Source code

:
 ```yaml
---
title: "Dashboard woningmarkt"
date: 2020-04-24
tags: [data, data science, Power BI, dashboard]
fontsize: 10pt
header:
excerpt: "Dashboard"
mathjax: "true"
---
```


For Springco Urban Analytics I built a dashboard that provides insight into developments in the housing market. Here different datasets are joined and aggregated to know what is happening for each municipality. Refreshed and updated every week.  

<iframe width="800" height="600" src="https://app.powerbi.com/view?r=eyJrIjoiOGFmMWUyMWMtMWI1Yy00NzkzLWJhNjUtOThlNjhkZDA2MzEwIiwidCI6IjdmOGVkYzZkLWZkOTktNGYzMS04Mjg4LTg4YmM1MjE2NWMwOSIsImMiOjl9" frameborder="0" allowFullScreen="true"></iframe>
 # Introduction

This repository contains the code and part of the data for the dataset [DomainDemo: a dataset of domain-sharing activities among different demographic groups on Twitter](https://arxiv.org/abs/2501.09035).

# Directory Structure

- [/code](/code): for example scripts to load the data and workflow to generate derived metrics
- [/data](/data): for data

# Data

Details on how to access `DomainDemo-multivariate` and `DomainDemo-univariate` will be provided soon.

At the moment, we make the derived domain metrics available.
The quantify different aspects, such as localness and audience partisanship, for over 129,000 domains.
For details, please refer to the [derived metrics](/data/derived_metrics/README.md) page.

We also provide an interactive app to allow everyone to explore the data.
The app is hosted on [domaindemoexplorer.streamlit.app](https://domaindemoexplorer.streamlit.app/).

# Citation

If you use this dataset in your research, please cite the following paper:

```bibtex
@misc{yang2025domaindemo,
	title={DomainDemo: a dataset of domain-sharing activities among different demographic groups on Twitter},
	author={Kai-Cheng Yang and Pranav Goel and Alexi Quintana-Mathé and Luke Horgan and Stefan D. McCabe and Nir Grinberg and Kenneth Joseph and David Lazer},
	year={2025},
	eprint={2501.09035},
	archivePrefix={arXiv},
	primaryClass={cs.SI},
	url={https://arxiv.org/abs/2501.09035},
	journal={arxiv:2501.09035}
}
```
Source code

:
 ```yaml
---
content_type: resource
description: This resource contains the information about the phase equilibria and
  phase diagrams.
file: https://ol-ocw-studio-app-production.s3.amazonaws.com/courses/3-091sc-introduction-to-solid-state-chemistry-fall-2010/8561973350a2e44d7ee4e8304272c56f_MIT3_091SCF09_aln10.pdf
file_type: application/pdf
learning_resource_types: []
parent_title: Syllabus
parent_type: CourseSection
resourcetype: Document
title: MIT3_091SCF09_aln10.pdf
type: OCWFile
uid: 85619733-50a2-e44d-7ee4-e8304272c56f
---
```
_ _ _ _ _ _ _
## Task statement
Using the records above, filter out every line that lacks the string "derived" and copy the rest.

## Exercise solution
- [/code](/code): for example scripts to load the data and workflow to generate derived metrics
At the moment, we make the derived domain metrics available.
For details, please refer to the [derived metrics](/data/derived_metrics/README.md) page.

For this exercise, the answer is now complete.